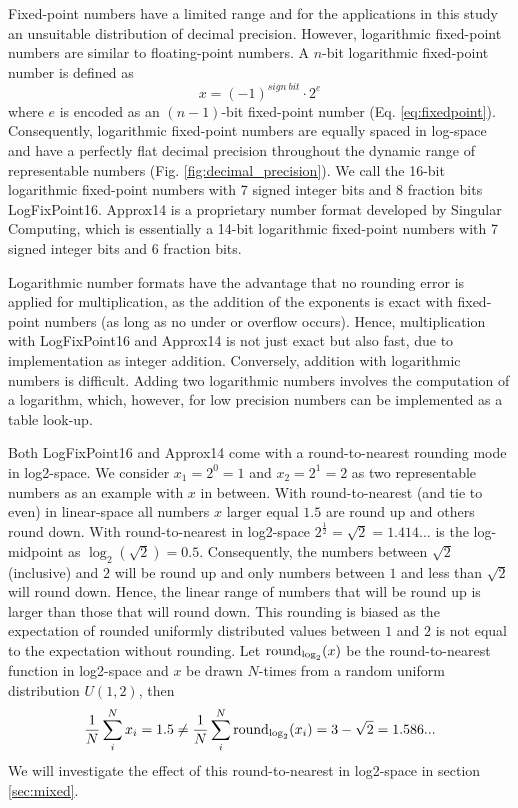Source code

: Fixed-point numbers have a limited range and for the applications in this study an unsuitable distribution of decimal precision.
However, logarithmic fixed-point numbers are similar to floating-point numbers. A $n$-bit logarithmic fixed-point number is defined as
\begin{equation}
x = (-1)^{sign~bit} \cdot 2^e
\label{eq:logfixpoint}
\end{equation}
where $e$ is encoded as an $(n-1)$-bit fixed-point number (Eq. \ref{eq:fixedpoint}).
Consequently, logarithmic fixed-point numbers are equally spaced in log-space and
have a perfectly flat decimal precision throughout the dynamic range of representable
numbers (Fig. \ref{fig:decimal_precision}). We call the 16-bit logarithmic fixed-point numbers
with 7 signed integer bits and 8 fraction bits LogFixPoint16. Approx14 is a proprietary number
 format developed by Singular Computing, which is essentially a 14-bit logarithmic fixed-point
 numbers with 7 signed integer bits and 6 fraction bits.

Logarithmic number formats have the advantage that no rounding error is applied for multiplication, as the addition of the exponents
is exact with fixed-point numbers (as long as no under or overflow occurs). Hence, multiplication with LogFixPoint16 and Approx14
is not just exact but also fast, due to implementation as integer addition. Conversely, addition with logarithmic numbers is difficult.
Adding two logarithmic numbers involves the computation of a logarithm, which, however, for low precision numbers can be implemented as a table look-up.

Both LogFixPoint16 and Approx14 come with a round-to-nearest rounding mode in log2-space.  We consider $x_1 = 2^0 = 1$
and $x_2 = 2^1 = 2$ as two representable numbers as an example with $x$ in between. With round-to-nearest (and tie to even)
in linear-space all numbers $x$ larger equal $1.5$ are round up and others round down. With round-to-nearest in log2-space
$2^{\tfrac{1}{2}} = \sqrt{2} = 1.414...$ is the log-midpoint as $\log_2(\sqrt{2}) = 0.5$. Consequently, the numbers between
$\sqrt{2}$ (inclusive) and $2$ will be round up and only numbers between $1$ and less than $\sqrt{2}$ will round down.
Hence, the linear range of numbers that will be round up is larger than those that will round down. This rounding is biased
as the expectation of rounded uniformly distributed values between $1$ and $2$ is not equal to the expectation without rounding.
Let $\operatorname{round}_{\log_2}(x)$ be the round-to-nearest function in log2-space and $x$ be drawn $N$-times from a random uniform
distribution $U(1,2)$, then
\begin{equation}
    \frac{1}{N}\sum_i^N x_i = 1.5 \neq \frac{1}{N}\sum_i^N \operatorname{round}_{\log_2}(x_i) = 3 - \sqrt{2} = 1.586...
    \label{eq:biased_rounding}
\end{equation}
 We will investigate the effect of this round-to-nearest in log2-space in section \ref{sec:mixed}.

================================

**AIM OF THE TASK**
Write the records above out again exactly, but not the pictures.

**SOLUTION TO THIS PROBLEM**
Source code

: Fixed-point numbers have a limited range and for the applications in this study an unsuitable distribution of decimal precision.
However, logarithmic fixed-point numbers are similar to floating-point numbers. A $n$-bit logarithmic fixed-point number is defined as
\begin{equation}
x = (-1)^{sign~bit} \cdot 2^e
\label{eq:logfixpoint}
\end{equation}
where $e$ is encoded as an $(n-1)$-bit fixed-point number (Eq. \ref{eq:fixedpoint}).
Consequently, logarithmic fixed-point numbers are equally spaced in log-space and
have a perfectly flat decimal precision throughout the dynamic range of representable
numbers (Fig. \ref{fig:decimal_precision}). We call the 16-bit logarithmic fixed-point numbers
with 7 signed integer bits and 8 fraction bits LogFixPoint16. Approx14 is a proprietary number
 format developed by Singular Computing, which is essentially a 14-bit logarithmic fixed-point
 numbers with 7 signed integer bits and 6 fraction bits.

Logarithmic number formats have the advantage that no rounding error is applied for multiplication, as the addition of the exponents
is exact with fixed-point numbers (as long as no under or overflow occurs). Hence, multiplication with LogFixPoint16 and Approx14
is not just exact but also fast, due to implementation as integer addition. Conversely, addition with logarithmic numbers is difficult.
Adding two logarithmic numbers involves the computation of a logarithm, which, however, for low precision numbers can be implemented as a table look-up.

Both LogFixPoint16 and Approx14 come with a round-to-nearest rounding mode in log2-space.  We consider $x_1 = 2^0 = 1$
and $x_2 = 2^1 = 2$ as two representable numbers as an example with $x$ in between. With round-to-nearest (and tie to even)
in linear-space all numbers $x$ larger equal $1.5$ are round up and others round down. With round-to-nearest in log2-space
$2^{\tfrac{1}{2}} = \sqrt{2} = 1.414...$ is the log-midpoint as $\log_2(\sqrt{2}) = 0.5$. Consequently, the numbers between
$\sqrt{2}$ (inclusive) and $2$ will be round up and only numbers between $1$ and less than $\sqrt{2}$ will round down.
Hence, the linear range of numbers that will be round up is larger than those that will round down. This rounding is biased
as the expectation of rounded uniformly distributed values between $1$ and $2$ is not equal to the expectation without rounding.
Let $\operatorname{round}_{\log_2}(x)$ be the round-to-nearest function in log2-space and $x$ be drawn $N$-times from a random uniform
distribution $U(1,2)$, then
\begin{equation}
    \frac{1}{N}\sum_i^N x_i = 1.5 \neq \frac{1}{N}\sum_i^N \operatorname{round}_{\log_2}(x_i) = 3 - \sqrt{2} = 1.586...
    \label{eq:biased_rounding}
\end{equation}
 We will investigate the effect of this round-to-nearest in log2-space in section \ref{sec:mixed}.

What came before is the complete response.